If ‘Sunlight’ is ever published a reader will, consciously or sub-consciously, understand that the novel is about happiness and good things coming out of something that is shattered, broken and seemingly worthless. It gives a subtle hint at the genre of the book and will hopefully attract the reader’s attention as they cast their eye over a patchwork of other titles on the front table by the door in Waterstones. (Okay, I know I am aiming high, but there is no harm in that, is there?)

An example of a Mind-map pinched from Wikipedia

Through the eavesdropped conversation in the queue for the restaurant in the Natural History Museum I already had a basic plot for my new novel scribbled in my notebook: all I needed to do was add a couple of sub-plots. When I plot a story or a novel, I use a mixture of mind-mapping and then expand each plot-line with a detailed decision tree. The mind map will have the main plot at its centre, and then the characters and sub-plots appropriately interlinked to give a diagrammatic view of the entire novel.  The associated decision trees help me to decide what will happen in each sub-plot, and the eventual ending.  Well – that’s the plan, anyway. Usually, when I start writing, the book somehow writes itself and my characters do stuff that is completely out of character and generally don’t behave how I want them to – which is always a problem.  Tom (in Sunlight on Broken Glass) was really hard to handle. He quite frequently went off and did some pretty horrendous things behind everyone’s back, which completely messed up my plot, but there was nothing I could do to stop him.  He really did seem to have a mind of his own!  I used Tom as my character in a blog takeover day (just click on the link if you would like to read it). Poor Tom, his nasty experience at sixteen really did affect him for the rest of his life!

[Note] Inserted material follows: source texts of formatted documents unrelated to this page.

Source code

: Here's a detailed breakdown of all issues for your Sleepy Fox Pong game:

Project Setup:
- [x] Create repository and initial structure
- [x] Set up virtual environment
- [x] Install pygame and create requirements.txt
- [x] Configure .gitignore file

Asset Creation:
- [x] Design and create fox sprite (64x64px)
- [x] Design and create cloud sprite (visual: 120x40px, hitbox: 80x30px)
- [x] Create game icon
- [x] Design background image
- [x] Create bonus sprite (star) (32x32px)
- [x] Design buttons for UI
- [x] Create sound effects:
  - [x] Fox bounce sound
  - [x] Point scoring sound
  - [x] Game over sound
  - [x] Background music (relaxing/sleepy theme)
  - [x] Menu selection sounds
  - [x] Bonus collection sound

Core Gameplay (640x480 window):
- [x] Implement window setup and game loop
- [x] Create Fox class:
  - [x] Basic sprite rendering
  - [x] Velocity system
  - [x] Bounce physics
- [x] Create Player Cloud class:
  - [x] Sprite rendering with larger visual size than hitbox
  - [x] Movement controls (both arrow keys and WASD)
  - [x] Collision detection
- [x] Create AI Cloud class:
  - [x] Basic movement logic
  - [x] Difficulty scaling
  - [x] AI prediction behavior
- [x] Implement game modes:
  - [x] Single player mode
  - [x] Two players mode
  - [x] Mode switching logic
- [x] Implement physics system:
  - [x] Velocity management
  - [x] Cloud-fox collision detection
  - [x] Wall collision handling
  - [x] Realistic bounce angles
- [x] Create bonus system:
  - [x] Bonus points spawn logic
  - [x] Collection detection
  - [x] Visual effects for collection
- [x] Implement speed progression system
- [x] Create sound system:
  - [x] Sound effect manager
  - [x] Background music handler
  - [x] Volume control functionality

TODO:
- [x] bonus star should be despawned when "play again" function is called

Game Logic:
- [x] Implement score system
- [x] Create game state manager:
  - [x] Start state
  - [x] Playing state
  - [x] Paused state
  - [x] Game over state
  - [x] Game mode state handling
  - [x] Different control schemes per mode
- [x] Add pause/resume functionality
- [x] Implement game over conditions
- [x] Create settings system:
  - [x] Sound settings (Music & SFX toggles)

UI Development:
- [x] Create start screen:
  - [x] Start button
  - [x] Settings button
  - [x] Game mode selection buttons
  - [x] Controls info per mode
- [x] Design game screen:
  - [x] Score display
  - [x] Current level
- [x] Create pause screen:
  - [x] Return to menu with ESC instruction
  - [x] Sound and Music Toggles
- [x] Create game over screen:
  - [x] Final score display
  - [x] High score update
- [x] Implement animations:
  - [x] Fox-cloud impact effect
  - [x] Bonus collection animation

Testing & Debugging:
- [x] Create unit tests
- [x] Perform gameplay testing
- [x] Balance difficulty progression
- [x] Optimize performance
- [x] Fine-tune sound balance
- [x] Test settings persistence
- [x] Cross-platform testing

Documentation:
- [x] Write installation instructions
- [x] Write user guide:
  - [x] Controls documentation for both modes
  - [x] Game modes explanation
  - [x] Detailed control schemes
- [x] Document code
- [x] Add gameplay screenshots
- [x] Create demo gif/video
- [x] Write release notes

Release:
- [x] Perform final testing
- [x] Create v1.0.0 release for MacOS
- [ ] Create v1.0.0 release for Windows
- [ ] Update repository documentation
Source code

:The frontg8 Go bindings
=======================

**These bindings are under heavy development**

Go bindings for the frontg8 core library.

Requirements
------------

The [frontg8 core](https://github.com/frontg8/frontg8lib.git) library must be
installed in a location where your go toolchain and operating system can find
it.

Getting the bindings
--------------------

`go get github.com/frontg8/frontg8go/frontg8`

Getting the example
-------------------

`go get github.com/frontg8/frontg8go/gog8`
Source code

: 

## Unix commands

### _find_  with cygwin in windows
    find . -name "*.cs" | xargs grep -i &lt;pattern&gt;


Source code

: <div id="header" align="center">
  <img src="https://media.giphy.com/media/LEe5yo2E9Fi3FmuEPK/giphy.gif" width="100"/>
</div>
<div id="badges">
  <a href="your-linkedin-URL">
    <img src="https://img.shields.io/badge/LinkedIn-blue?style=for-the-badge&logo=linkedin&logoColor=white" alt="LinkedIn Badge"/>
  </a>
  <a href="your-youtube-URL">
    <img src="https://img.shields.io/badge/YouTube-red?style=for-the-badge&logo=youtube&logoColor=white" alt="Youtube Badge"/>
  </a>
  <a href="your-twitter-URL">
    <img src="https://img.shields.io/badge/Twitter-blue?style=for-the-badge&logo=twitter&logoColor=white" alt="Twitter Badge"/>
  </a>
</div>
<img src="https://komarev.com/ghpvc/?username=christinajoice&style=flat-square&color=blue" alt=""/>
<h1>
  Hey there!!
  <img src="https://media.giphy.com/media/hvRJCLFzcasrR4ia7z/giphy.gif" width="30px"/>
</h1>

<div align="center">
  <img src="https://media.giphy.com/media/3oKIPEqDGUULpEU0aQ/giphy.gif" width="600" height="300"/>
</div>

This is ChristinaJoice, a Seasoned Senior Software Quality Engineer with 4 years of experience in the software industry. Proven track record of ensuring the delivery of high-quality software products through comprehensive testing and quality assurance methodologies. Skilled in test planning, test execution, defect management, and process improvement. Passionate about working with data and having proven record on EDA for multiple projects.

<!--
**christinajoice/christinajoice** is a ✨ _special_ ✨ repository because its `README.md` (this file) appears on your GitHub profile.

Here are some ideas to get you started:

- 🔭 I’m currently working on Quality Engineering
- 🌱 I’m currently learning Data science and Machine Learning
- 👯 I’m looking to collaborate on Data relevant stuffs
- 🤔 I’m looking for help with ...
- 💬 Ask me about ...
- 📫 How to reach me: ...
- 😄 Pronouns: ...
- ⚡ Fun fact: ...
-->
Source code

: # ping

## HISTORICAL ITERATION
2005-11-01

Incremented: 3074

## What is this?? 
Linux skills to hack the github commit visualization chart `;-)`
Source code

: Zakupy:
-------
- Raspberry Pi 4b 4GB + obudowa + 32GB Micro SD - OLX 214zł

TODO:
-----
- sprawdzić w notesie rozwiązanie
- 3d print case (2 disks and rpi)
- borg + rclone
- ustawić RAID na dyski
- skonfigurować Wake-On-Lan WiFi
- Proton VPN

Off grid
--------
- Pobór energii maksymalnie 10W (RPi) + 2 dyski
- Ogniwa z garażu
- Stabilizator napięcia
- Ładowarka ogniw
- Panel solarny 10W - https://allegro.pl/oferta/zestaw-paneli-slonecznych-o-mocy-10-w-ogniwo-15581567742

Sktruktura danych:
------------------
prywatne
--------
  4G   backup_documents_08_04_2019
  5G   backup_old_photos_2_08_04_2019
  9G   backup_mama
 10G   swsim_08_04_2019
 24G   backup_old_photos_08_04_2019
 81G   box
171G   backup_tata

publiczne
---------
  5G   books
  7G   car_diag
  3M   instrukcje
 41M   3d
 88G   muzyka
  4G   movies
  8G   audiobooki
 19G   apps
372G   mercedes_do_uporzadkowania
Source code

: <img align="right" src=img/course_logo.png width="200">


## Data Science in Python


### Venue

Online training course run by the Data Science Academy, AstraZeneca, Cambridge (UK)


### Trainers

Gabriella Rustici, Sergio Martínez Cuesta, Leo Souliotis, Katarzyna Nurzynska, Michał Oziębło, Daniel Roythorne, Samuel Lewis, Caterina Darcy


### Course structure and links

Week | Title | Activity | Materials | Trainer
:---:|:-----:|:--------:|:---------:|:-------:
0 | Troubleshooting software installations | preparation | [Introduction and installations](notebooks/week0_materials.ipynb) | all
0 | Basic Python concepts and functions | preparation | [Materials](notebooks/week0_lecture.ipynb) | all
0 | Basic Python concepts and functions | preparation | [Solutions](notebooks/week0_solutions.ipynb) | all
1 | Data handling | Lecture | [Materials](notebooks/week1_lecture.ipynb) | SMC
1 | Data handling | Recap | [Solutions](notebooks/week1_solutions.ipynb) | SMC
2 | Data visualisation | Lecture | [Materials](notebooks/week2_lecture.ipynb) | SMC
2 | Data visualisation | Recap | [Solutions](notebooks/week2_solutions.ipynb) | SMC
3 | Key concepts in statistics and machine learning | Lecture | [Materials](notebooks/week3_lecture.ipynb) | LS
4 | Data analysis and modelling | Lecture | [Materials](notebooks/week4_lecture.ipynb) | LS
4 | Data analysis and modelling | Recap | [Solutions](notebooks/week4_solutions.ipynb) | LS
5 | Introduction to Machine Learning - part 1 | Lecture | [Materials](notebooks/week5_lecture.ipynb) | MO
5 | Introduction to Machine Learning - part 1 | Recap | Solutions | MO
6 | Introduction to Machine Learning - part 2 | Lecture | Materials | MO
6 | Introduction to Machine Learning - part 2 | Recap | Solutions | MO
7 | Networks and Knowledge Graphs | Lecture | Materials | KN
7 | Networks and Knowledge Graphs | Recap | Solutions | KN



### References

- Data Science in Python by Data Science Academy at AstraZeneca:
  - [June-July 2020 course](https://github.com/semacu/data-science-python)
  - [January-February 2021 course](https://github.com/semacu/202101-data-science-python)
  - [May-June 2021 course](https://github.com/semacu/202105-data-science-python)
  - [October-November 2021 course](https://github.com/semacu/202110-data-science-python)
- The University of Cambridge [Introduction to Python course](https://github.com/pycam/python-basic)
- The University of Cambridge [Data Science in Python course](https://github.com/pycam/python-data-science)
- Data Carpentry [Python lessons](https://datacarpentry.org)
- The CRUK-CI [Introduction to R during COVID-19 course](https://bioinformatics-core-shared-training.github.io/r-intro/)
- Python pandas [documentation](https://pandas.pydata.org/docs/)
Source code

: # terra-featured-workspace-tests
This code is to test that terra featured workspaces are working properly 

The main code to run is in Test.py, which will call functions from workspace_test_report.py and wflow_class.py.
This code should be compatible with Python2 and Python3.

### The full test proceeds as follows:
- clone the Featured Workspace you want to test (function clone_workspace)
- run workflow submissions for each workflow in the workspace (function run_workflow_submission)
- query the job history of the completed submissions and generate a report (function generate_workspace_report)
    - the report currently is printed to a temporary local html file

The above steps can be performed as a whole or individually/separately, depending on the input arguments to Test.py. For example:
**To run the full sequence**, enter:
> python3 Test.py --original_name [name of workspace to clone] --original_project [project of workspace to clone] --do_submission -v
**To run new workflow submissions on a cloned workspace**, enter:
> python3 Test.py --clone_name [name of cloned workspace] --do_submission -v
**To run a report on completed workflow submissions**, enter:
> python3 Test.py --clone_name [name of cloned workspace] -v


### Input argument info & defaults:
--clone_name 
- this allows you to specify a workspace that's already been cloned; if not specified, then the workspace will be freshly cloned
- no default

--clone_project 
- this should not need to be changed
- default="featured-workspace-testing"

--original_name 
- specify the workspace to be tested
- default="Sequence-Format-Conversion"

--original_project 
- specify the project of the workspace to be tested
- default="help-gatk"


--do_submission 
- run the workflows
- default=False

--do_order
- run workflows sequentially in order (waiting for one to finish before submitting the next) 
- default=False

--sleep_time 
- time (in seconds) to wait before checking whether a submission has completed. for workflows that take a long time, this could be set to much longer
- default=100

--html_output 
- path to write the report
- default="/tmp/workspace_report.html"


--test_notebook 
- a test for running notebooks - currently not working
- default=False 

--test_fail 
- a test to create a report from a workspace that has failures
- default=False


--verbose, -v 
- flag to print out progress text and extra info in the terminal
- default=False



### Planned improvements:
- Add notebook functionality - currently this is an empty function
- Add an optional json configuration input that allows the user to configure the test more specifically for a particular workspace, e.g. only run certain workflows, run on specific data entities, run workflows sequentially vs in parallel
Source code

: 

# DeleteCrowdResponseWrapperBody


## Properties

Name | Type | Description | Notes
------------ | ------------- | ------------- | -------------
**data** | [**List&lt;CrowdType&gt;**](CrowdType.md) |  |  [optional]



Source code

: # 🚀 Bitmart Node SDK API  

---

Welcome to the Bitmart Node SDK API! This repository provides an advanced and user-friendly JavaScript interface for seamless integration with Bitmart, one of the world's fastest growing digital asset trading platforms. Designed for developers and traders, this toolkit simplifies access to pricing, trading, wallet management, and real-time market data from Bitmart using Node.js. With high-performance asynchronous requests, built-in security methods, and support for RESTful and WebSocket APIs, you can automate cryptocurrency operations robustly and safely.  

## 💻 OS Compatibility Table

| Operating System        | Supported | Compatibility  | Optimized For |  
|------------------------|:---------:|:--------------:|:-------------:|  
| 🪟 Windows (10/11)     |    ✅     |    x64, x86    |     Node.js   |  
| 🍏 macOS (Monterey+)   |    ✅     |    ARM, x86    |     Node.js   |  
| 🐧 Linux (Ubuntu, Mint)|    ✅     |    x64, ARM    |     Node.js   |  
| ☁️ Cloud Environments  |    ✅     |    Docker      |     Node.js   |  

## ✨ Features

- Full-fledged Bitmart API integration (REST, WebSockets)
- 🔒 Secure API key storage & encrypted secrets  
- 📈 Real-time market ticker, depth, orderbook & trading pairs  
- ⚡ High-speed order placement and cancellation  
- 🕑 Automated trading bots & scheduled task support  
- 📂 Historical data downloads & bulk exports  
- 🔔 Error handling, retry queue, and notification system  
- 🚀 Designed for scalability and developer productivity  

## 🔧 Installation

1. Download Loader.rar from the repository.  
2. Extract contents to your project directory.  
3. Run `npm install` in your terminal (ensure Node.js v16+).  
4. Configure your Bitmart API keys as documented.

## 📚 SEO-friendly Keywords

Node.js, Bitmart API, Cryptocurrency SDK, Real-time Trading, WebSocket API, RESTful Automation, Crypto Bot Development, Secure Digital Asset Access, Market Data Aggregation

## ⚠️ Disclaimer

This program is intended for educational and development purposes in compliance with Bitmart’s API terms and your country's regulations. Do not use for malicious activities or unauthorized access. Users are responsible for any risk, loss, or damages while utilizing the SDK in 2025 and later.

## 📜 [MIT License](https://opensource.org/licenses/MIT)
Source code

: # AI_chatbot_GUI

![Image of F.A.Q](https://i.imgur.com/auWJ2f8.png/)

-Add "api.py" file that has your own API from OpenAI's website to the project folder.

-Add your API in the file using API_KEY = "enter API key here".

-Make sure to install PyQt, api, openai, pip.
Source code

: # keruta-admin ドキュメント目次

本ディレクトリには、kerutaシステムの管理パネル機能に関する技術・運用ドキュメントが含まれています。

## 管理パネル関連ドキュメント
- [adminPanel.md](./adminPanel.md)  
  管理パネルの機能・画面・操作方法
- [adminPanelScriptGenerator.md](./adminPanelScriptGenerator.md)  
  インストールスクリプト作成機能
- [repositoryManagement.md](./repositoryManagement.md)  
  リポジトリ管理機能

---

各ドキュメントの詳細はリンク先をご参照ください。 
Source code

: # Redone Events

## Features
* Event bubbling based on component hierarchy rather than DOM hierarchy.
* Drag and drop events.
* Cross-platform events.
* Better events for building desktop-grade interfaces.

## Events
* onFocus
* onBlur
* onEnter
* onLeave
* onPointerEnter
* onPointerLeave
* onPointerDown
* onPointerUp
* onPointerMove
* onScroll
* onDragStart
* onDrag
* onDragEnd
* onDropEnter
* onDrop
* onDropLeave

Some months previously I had drawn up a character profile for Tamasyn Hargreaves, and given her a name.  She was the main character in the novel I had previously started and then abandoned. I liked Tammy, but in the old novel she wasn’t strong enough to drive the plot forward. I felt instinctively that, by giving her a personal dilemma to grapple with, it would drive her forward, bring her out of her shell and make her a stronger person by the end of the novel as she became more self-assured and confident. Through their dialogue and actions, the people in a story somehow magically breathe a life force into the plot and give it the legs to run with. Don’t ask me how this happens, but it does.  Time after time I have seen a dull, uninspiring story I have half-heartedly started to write be jump-started into glorious technicolour by a couple of lines of dialogue and associated body language.  Description gives a sense of place and time, but it’s the things characters do and say that make a story three-dimensional instead two-dimensional.

After revisiting the character profile for Tammy, which I had filed away a year or so previously, I realised it was too skimpy – only a couple of sides handwritten on A4 lined paper.  Reading through my notes, it seemed like Tammy was a mere associate. It was as if she was a young woman I said hello to in the corridor at work, or someone I occasionally shared a few minutes of conversation with in the canteen: an acquaintance and nothing more. I chuckled to myself because I knew I had just discovered the reason why the abandoned novel had fizzled out after only 30k words.  If I was going to write this new novel, I needed Tammy to become like a daughter to me. I needed to know everything about her – her hopes, aspirations, fears and phobias. I had to know her parents, her worst moments in her schooldays, the job she did, her shortcomings and strengths and a host of other snippets of information about her. Creating characters isn’t easy, and, as I embarked on the first stages of planning the novel that was to become The White Cuckoo, I knew had just learned a harsh lesson –  I had not done enough work on Tammy in the first place, and the novel that had exhausted itself and fallen to its knees after only 30k words was my fault – not Tammy’s.

During December 2008 I spent all my writing time re-creating the character of Tamasyn Hargreaves (known as Tammy, apart from when Alan, her father, is annoyed with her), and as I did so, the other characters in the novel began to elbow their way in.  By January, I had a whole cast of characters and had built up their personal profiles and physical attributes.  I felt as if they were all waiting in the wings ready to go on stage.